# Poppy



## Crossroads Boers (Feb 19, 2011)

I love this girl and feel so blessed to own her. These pictures are from today. She's heading back to her breeder next month and will be bred for Dec/Jan kids! Can't wait! :stars: She currently has 88 show points.


----------



## ksalvagno (Oct 6, 2009)

She looks great!


----------



## nancy d (Oct 5, 2007)

Gotta love Poppy!


----------



## COgoatLover25 (Dec 23, 2013)

She's gorgeous ! Just like all of your goats


----------



## Trickyroo (Sep 26, 2012)

Talk about gorgeous ! WOW ! 
Would you look at the width on that gal !!! 
She looks like a shiny new penny 
Good luck with her breeding , can't wait to see her in the waiting room 
I love her name too , so pretty


----------



## Trickyroo (Sep 26, 2012)

Forth picture down she looks a bit ticked off there……like someone told her pictures add ten pounds or something…not that she has anything to worry about , lucky gal


----------



## Crossroads Boers (Feb 19, 2011)

Thanks ladies.  She's a special girl. I think she'll be bred to a Next Dimension son. He placed 2nd at Nationals earlier this month. 
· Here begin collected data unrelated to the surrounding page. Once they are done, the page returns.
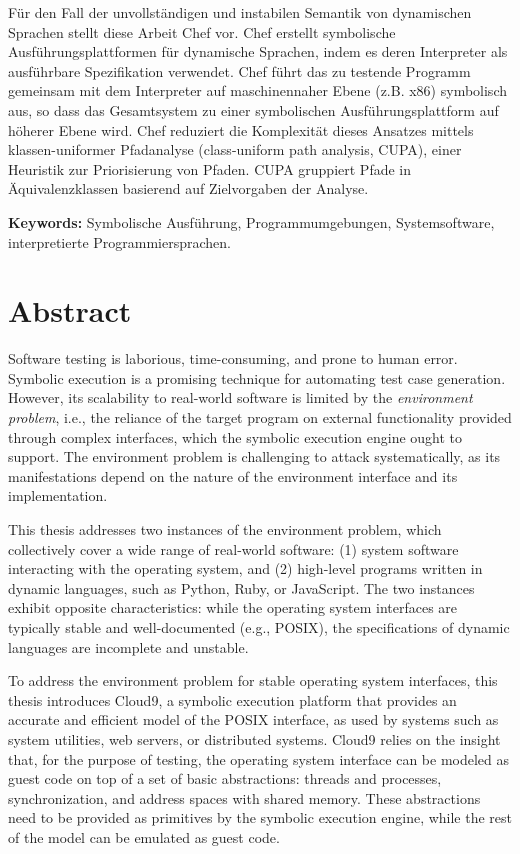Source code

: \documentclass[letterpaper,10pt,oneside]{book}
\begin{document}
Für den Fall der unvollständigen und instabilen Semantik von dynamischen Sprachen stellt diese Arbeit Chef vor. Chef erstellt symbolische Ausführungsplattformen für dynamische Sprachen, indem es deren Interpreter als ausführbare Spezifikation verwendet. Chef führt das zu testende Programm gemeinsam mit dem Interpreter auf maschinennaher Ebene (z.B. x86) symbolisch aus, so dass das Gesamtsystem zu einer symbolischen Ausführungsplattform auf höherer Ebene wird. Chef reduziert die Komplexität dieses Ansatzes mittels klassen-uniformer Pfadanalyse (class-uniform path analysis, CUPA), einer Heuristik zur Priorisierung von Pfaden. CUPA gruppiert Pfade in Äquivalenzklassen basierend auf Zielvorgaben der Analyse. 

\noindent \textbf{Keywords:} Symbolische Ausführung, Programmumgebungen, Systemsoftware, interpretierte Programmiersprachen.

\chapter*{Abstract}

Software testing is laborious, time-consuming, and prone to human error.  Symbolic execution is a promising technique for automating test case generation.  However, its scalability to real-world software is limited by the \emph{environment problem}, i.e., the reliance of the target program on external functionality provided through complex interfaces, which the symbolic execution engine ought to support.
%
The environment problem is challenging to attack systematically, as its manifestations depend on the nature of the environment interface and its implementation.

This thesis addresses two instances of the environment problem, which collectively cover a wide range of real-world software: (1) system software interacting with the operating system, and (2) high-level programs written in dynamic languages, such as Python, Ruby, or JavaScript.  The two instances exhibit opposite characteristics: while the operating system interfaces are typically stable and well-documented (e.g., POSIX), the specifications of dynamic languages are incomplete and unstable.

To address the environment problem for stable operating system interfaces, this thesis introduces Cloud9, a symbolic execution platform that provides an accurate and efficient model of the POSIX interface, as used by systems such as system utilities, web servers, or distributed systems.
%
Cloud9 relies on the insight that, for the purpose of testing, the operating system interface can be modeled as guest code on top of a set of basic abstractions: threads and processes, synchronization, and address spaces with shared memory. These abstractions need to be provided as primitives by the symbolic execution engine, while the rest of the model can be emulated as guest code.
\end{document}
Seems like my really spoiled goats don't like to stand still. Poppy is definitely on the really spoiled list. I got after her a couple times for that so she did look a little ticked off in some of those pics. LOL


----------



## toth boer goats (Jul 20, 2008)

Poppy is a good name, she pops my eye's out looking at her beauty.


----------



## Crossroads Boers (Feb 19, 2011)

Thanks Pam.


----------



## NyGoatMom (Jan 26, 2013)

I'm drooling over her width! What a gorgeous girl


----------



## Trickyroo (Sep 26, 2012)

The possible width on Boers is what makes them so amazingly stunning to me , i just can't believe how fast they grow and fill out !
Even when just born , the size of them is just crazy ! 
IMO they come out exactly like tiny adults , lol..


----------



## Crossroads Boers (Feb 19, 2011)

I love her width too. One of the judges last year didn't like her because she was "too wide". She won her class and was Junior Grand the next day...


----------



## Trickyroo (Sep 26, 2012)

Clearly that judge was jealous , lol..
Or….they had a goat in the same class ( kidding )


----------



## COgoatLover25 (Dec 23, 2013)

Crossroads Boers said:


> I love her width too. One of the judges last year didn't like her because she was "too wide". She won her class and was Junior Grand the next day...


Too wide??? I though we were talking about Boers? I didn't know they could be too wide :lol:


----------



## Crossroads Boers (Feb 19, 2011)

She's a dairy judge as well.... so it wasn't too surprising to me.


----------



## groovyoldlady (Jul 21, 2011)

She's stunning!


----------



## Tenacross (May 26, 2011)

Boy her hair looks good. You are feeding right.


----------



## Crossroads Boers (Feb 19, 2011)

Thanks.


----------